Çizgi roman döneminin en önemli tiplerinden olan Red Kid, bugün hem dünyada hem Türkiye’de orta kuşak tarafından çok yakından tanınıyor. Red Kit, gölgesinden daha hızlı silah çeken bir kovboydur. Devamlı yakalamaya çalıştığı, kötü karakterler ise Dalton Kardeşler’dir.

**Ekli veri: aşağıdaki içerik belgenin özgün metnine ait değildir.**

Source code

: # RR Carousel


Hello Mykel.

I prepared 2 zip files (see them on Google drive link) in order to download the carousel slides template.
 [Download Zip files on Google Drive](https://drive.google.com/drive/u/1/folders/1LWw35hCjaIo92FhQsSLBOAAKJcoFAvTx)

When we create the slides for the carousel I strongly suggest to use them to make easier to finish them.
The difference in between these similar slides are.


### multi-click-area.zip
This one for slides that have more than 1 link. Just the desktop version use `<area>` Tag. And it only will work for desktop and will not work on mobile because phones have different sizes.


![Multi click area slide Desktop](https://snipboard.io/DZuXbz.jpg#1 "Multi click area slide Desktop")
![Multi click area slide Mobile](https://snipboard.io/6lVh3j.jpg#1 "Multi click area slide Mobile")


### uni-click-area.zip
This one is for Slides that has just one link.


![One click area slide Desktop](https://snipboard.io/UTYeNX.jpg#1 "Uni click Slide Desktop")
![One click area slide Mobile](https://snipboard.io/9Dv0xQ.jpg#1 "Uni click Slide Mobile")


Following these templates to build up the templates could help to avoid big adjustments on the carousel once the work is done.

Kovboy Çizgi Filmi Red Kitte kahraman koyboyun uyuz atı’nın ad Düldül’dür. Ağzında daha önce sigara varken sonra neden OT olmuştur, Neden yalnız yaşar hiç düşündünüz mü? Yüzeysel kandırmacaya inanacak olursak, bu çizgi film hakkında şunu söyleyeceklerdir; Kötülük ve kötüler kaybeder, iyiler kazanır. Aslında o kadar yüzeysel değil.

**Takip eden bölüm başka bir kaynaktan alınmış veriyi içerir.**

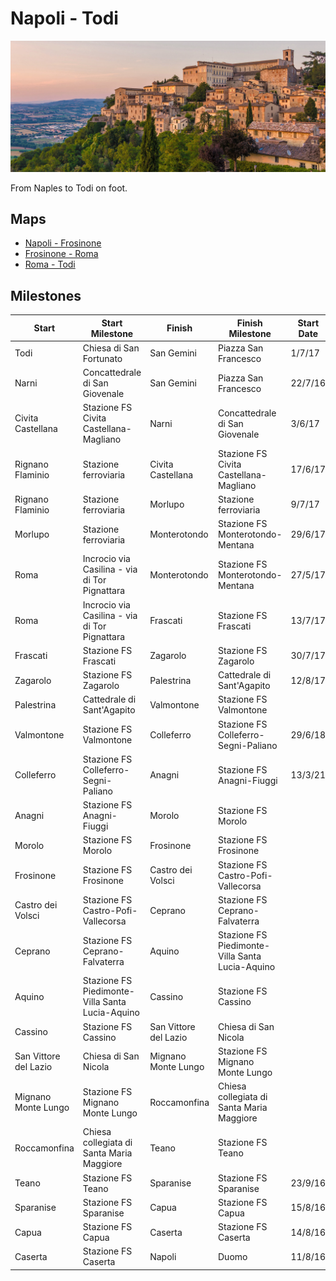 # Napoli - Todi

![Todi](todi.jpg)

From Naples to Todi on foot.

## Maps

* [Napoli - Frosinone](https://www.google.com/maps/d/u/0/edit?mid=12UHYNq_lb03OU89U8HT2Omo7Cf_J-dMy&usp=sharing)
* [Frosinone - Roma](https://www.google.com/maps/d/u/0/edit?mid=1QmY3QGjLtRpsqGuP6Z1sBQ3TYbkrXiGZ&usp=sharing)
* [Roma - Todi](https://www.google.com/maps/d/u/0/edit?mid=1LA2dTdu8eIJquc3RNuvnnc5Tr69_zzGO&usp=sharing)

## Milestones

| Start                 | Start Milestone                                 | Finish                | Finish Milestone                                | Start Date | Finish Date | km    | Elapsed Time | Notes                | GPS                                                                       |
|-----------------------|-------------------------------------------------|-----------------------|-------------------------------------------------|------------|-------------|-------|--------------|----------------------|---------------------------------------------------------------------------|
| Todi                  | Chiesa di San Fortunato                         | San Gemini            | Piazza San Francesco                            | 1/7/17     | 1/7/17      | 29.66 | 5:30:09      |                      |  [5957e29e5f19b1a53da4bb1a](gps/5957e29e5f19b1a53da4bb1a.gpx)             |
| Narni                 | Concattedrale di San Giovenale                  | San Gemini            | Piazza San Francesco                            | 22/7/16    | 23/7/16     | 25.20 | 10:00:00     | sosta a Collescipoli | MISSING                                                                   |
| Civita Castellana     | Stazione FS Civita Castellana-Magliano          | Narni                 | Concattedrale di San Giovenale                  | 3/6/17     | 3/6/17      | 30.16 | 4:31:20      |                      |  [5933240eda3113a3b2c03af8](gps/5933240eda3113a3b2c03af8.gpx)             |
| Rignano Flaminio      | Stazione ferroviaria                            | Civita Castellana     | Stazione FS Civita Castellana-Magliano          | 17/6/17    | 17/6/17     | 21.45 | 3:32:09      |                      |  [5945909b08cd12bb3d95ac9f](gps/5945909b08cd12bb3d95ac9f.gpx)             |
| Rignano Flaminio      | Stazione ferroviaria                            | Morlupo               | Stazione ferroviaria                            | 9/7/17     | 9/7/17      |  9.15 | 1:38:31      |                      |  [59625800dcd33b82b458c954](gps/59625800dcd33b82b458c954.gpx)             |
| Morlupo               | Stazione ferroviaria                            | Monterotondo          | Stazione FS Monterotondo-Mentana                | 29/6/17    | 29/6/17     | 14.84 | 2:33:59      |                      |  [59554f848a28a1fcc0338c14](gps/59554f848a28a1fcc0338c14.gpx)             |
| Roma                  | Incrocio via Casilina - via di Tor Pignattara   | Monterotondo          | Stazione FS Monterotondo-Mentana                | 27/5/17    | 27/5/17     | 32.05 | 6:19:36      |                      |  [5929cee65f19b18c5bf08bd7](gps/5929cee65f19b18c5bf08bd7.gpx)             |
| Roma                  | Incrocio via Casilina - via di Tor Pignattara   | Frascati              | Stazione FS Frascati                            | 13/7/17    | 13/7/17     | 16.31 | 3:11:35      |                      |  [5967a36e1e7255a65b405392](gps/5967a36e1e7255a65b405392.gpx)             |
| Frascati              | Stazione FS Frascati                            | Zagarolo              | Stazione FS Zagarolo                            | 30/7/17    | 30/7/17     | 21.17 | 4:29:20      |                      |  [597e116771c40cc84a8f624b](gps/597e116771c40cc84a8f624b.gpx)             |
| Zagarolo              | Stazione FS Zagarolo                            | Palestrina            | Cattedrale di Sant'Agapito                      | 12/8/17    | 12/8/17     | 11.65 | 2:11:40      |                      |  [598ef2527f280ed4fbc281e3](gps/598ef2527f280ed4fbc281e3.gpx)             |
| Palestrina            | Cattedrale di Sant'Agapito                      | Valmontone            | Stazione FS Valmontone                          |            |             |       |              |                      |                                                                           |
| Valmontone            | Stazione FS Valmontone                          | Colleferro            | Stazione FS Colleferro-Segni-Paliano            | 29/6/18    | 29/6/18     |  8.78 | 1:26:35      |                      |  [52b0aa16-3881-4427-8372-4b7fa3fbcbb7](gps/52b0aa16-3881-4427-8372-4b7fa3fbcbb7.gpx) |
| Colleferro            | Stazione FS Colleferro-Segni-Paliano            | Anagni                | Stazione FS Anagni-Fiuggi                       | 13/3/21    | 13/3/21     | 11.21 | 2:13:14      |                      |  [Colleferro_Anagni](gps/Colleferro_Anagni.gpx)                           |
| Anagni                | Stazione FS Anagni-Fiuggi                       | Morolo                | Stazione FS Morolo                              |            |             |       |              |                      |                                                                           |
| Morolo                | Stazione FS Morolo                              | Frosinone             | Stazione FS Frosinone                           |            |             |       |              |                      |                                                                           |
| Frosinone             | Stazione FS Frosinone                           | Castro dei Volsci     | Stazione FS Castro-Pofi-Vallecorsa              |            |             |       |              |                      |                                                                           |
| Castro dei Volsci     | Stazione FS Castro-Pofi-Vallecorsa              | Ceprano               | Stazione FS Ceprano-Falvaterra                  |            |             |       |              |                      |                                                                           |
| Ceprano               | Stazione FS Ceprano-Falvaterra                  | Aquino                | Stazione FS Piedimonte-Villa Santa Lucia-Aquino |            |             |       |              |                      |                                                                           |
| Aquino                | Stazione FS Piedimonte-Villa Santa Lucia-Aquino | Cassino               | Stazione FS Cassino                             |            |             |       |              |                      |                                                                           |
| Cassino               | Stazione FS Cassino                             | San Vittore del Lazio | Chiesa di San Nicola                            |            |             |       |              |                      |                                                                           |
| San Vittore del Lazio | Chiesa di San Nicola                            | Mignano Monte Lungo   | Stazione FS Mignano Monte Lungo                 |            |             |       |              |                      |                                                                           |
| Mignano Monte Lungo   | Stazione FS Mignano Monte Lungo                 | Roccamonfina          | Chiesa collegiata di Santa Maria Maggiore       |            |             |       |              |                      |                                                                           |
| Roccamonfina          | Chiesa collegiata di Santa Maria Maggiore       | Teano                 | Stazione FS Teano                               |            |             |       |              |                      |                                                                           |
| Teano                 | Stazione FS Teano                               | Sparanise             | Stazione FS Sparanise                           | 23/9/16    | 23/9/16     |  9.38 | 1:32:48      |                      |  [57e5260e08dad14c3af27848](gps/57e5260e08dad14c3af27848.gpx)             |
| Sparanise             | Stazione FS Sparanise                           | Capua                 | Stazione FS Capua                               | 15/8/16    | 15/8/16     | 25.00 | 4:20:00      |                      | MISSING                                                                   |
| Capua                 | Stazione FS Capua                               | Caserta               | Stazione FS Caserta                             | 14/8/16    | 14/8/16     | 16.45 | 2:53:19      |                      |  [57b0ad817f280ecf3ada967f](gps/57b0ad817f280ecf3ada967f.gpx)             |
| Caserta               | Stazione FS Caserta                             | Napoli                | Duomo                                           | 11/8/16    | 11/8/16     | 29.76 | 5:26:04      |                      |  [57acd29bdcd33b9a5a2bf523](gps/57acd29bdcd33b9a5a2bf523.gpx)             |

Büyük tartışmalar sonucu, çizerleri Red Kit’in ağzındaki sigarayı bir zaman sonra ot parçasına çevirdiler. Batıdaki özgür çocuklar ve yıkılan aile sistemi ile Red Kit’in bir ilgisi olabilir mi? Yakından bakalım;
Red Kit, aslında psikolojik rahatsızlıkları olan yalnız biri. Bir ailesi yok, hayvanlardan başkası ile dostluk kurmuyor. (Batıdan öğrendiğimiz, çocuk yerine köpek fikrine ne kadar yakın) Hep tek dolaşıyor, işini bitirdikten sonra, atına atlayıp kimsenin olmadığı yerlere gidiyor, oralarda yaşıyor. Karısı ve çocukları da yok. Bütün bu özellikler iyi karakter olarak çizilen Red Kit’in. Bir de acımasız dörtlü, Dalton Kardeşler’e bakalım.

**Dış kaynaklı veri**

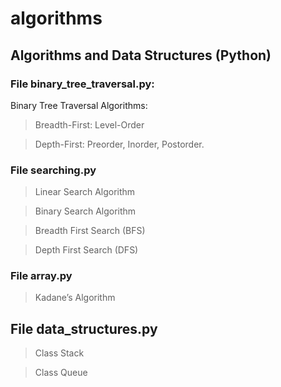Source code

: # algorithms

## Algorithms and Data Structures (Python)

### File binary_tree_traversal.py:

Binary Tree Traversal Algorithms:

> Breadth-First: Level-Order

> Depth-First: Preorder, Inorder, Postorder.


### File searching.py

> Linear Search Algorithm

> Binary Search Algorithm

> Breadth First Search (BFS)

> Depth First Search (DFS)


### File array.py

> Kadane’s Algorithm


## File data_structures.py

> Class Stack

> Class Queue
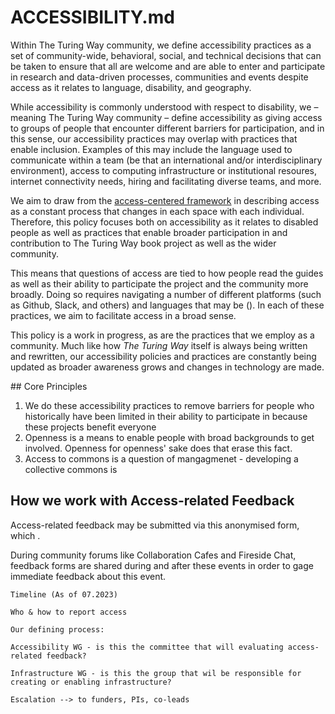 # ACCESSIBILITY.md

Within The Turing Way community, we define accessibility practices as a set of community-wide, behavioral, social, and technical decisions that can be taken to ensure that all are welcome and are able to enter and participate in research and data-driven processes, communities and events despite access as it relates to language, disability, and geography. 

While accessibility is commonly understood with respect to disability, we – meaning The Turing Way community – define accessibility as giving access to groups of people that encounter different barriers for participation, and in this sense, our accessibility practices may overlap with practices that enable inclusion. Examples of this may include the language used to communicate within a team (be that an international and/or interdisciplinary environment), access to computing infrastructure or institutional resoures, internet connectivity needs, hiring and facilitating diverse teams, and more. 

We aim to draw from the [access-centered framework](https://accesscenteredmovement.com/what-access-centered-means/) in describing access as a constant process that changes in each space with each individual. Therefore, this policy focuses both on accessibility as it relates to disabled people as well as practices that enable broader participation in and contribution to The Turing Way book project as well as the wider community. 

This means that questions of access are tied to how people read the guides as well as their ability to participate the project and the community more broadly. Doing so requires navigating a number of different platforms (such as Github, Slack, and others) and languages that may be (). In each of these practices, we aim to facilitate access in a broad sense.

This policy is a work in progress, as are the practices that we employ as a community. Much like how _The Turing Way_ itself is always being written and rewritten, our accessibility policies and practices are constantly being updated as broader awareness grows and changes in technology are made.

## Core Principles
1. We do these accessibility practices to remove barriers for people who historically have been limited in their ability to participate in because these projects benefit everyone
2. Openness is a means to enable people with broad backgrounds to get involved. Openness for openness' sake does that erase this fact.
3. Access to commons is a question of mangagmenet - developing a collective commons is 

## How we work with Access-related Feedback
Access-related feedback may be submitted via this anonymised form, which .

During community forums like Collaboration Cafes and Fireside Chat, feedback forms are shared during and after these events in order to gage immediate feedback about this event. 

    Timeline (As of 07.2023)

    Who & how to report access

    Our defining process:

    Accessibility WG - is this the committee that will evaluating access-related feedback?

    Infrastructure WG - is this the group that wil be responsible for creating or enabling infrastructure?

    Escalation --> to funders, PIs, co-leads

Ne olursa olsun, bir aile olarak birbirlerinden ayrılmıyorlar. Haydut olmalarına karşın, annelerinden çok korkuyorlar ve kesinlikle annelerine karşı gelemiyorlar. En büyükleri Co Dalton, annesinin yanında konuşamıyor bile. Annelerine saygıda kusur edemiyorlar.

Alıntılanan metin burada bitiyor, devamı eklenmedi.